The glow in Harry's emerald eyes had lessened, but it was still there—faint, pulsing, like embers in a dying fire. But this fire wasn't dying. It was waiting, simmering beneath his skin, tied to his emotions in ways Harry didn't fully understand.

Tony hadn't stopped staring. Not in fear, not in judgment—just observation. Calculating. Like an engineer piecing together an unknown element.

"So," Tony said after a long silence, stretching his arms as he leaned back into the old couch. "Are glowing eyes a wizard puberty thing, or should I start checking if you've been bitten by a radioactive basilisk?"

Harry smirked. "I think I'd be dead if that happened."

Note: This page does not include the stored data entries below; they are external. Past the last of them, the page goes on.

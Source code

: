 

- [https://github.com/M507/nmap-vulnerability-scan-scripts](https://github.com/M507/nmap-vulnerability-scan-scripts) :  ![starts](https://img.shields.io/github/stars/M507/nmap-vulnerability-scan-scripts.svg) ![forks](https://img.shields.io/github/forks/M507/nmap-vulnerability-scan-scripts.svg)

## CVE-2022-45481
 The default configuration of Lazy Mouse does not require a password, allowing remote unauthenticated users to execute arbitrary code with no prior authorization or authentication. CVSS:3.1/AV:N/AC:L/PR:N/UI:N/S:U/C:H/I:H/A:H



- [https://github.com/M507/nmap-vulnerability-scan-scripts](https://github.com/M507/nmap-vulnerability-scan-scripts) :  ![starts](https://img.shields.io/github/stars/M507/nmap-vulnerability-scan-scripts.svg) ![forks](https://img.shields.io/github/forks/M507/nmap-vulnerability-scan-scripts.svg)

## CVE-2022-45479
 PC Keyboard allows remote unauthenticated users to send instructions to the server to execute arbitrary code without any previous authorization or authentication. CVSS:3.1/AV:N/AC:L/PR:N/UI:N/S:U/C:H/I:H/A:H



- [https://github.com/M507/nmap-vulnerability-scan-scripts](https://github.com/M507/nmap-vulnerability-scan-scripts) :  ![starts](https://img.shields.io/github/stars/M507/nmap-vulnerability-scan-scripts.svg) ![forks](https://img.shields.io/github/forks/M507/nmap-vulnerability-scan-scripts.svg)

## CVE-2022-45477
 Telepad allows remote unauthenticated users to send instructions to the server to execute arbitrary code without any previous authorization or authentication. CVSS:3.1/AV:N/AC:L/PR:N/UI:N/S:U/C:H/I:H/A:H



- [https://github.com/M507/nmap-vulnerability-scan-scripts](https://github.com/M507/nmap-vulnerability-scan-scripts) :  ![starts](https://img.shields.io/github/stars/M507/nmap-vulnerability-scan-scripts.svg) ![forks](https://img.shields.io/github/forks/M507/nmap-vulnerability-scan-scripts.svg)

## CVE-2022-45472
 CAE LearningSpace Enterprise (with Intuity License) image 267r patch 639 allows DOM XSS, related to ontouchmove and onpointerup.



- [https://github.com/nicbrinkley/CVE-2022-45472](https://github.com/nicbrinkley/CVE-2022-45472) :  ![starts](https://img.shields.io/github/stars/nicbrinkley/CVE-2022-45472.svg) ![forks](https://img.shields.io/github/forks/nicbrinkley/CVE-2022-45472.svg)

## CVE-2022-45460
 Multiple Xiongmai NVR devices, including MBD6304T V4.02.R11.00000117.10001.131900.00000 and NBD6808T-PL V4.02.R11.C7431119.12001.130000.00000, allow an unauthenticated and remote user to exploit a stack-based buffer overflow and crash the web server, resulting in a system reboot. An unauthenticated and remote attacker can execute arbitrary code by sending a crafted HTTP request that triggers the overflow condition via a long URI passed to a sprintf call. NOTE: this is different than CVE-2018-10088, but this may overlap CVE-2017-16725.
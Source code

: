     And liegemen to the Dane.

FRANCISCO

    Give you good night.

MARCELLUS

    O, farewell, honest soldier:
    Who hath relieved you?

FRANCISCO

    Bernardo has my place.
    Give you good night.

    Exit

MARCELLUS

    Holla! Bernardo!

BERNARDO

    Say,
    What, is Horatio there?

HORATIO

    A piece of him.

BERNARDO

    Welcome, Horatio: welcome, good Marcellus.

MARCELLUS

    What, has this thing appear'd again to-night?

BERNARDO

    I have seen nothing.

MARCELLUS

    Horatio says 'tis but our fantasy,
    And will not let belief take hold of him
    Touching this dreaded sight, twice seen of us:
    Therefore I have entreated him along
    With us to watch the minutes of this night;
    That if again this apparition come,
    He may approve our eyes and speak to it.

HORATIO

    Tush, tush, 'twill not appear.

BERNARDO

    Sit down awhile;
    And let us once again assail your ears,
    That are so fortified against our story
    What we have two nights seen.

"Good point. Still, the glowing is new, huh?"

Harry nodded. "Yeah. I mean, I've always been… strong, magically speaking. But this? The glow? It's never happened before."

Tony drummed his fingers against his knee, his mind clearly working a mile a minute. "So what changed?"

Harry hesitated. What had changed? His power had always been strong, sure, but the glowing was new.

Then it hit him.

His emotions. His magic. His father.

He had spent years pushing down everything—his grief, his anger, his exhaustion—because the world had demanded it of him. He had been a symbol, a warrior, a leader. Never just Harry.

But now? Now he was Harry Stark. And maybe, for the first time, his magic wasn't being held back by old constraints.

"I think it's you," Harry said before he could stop himself.

Tony blinked. "Hate to break it to you, kid, but I don't usually make people glow."

Harry exhaled sharply. "No, I mean… my magic. I've never let myself feel like this before. Like I actually have someone."

The words hung between them, heavy and raw.

Tony's face changed. The humor faded, replaced by something deeper—something unreadable. "Kid…"

Harry shook his head. "I didn't mean to say that."

"No, you did." Tony's voice was softer now. "And I get it."

Another silence stretched between them. This one wasn't awkward—it was understanding.

Then Tony sighed, rubbing his face before looking at Harry with something dangerously close to determination.

"Alright," Tony said, standing up suddenly. "Here's the deal. We don't know what's going on with your magic. We don't know why your eyes are doing the whole glow-in-the-dark thing. But I do know one thing."

Harry raised an eyebrow. "Yeah?"

"You're not alone in figuring it out."

Harry's breath hitched.

Not alone.

He had fought battles, faced death, and walked through hell thinking he had to do it all alone.

But now?

Now there was someone standing beside him.

A father.

His father.

And for the first time in his life, Harry let himself believe that maybe—just maybe—he didn't have to carry the weight of the world alone.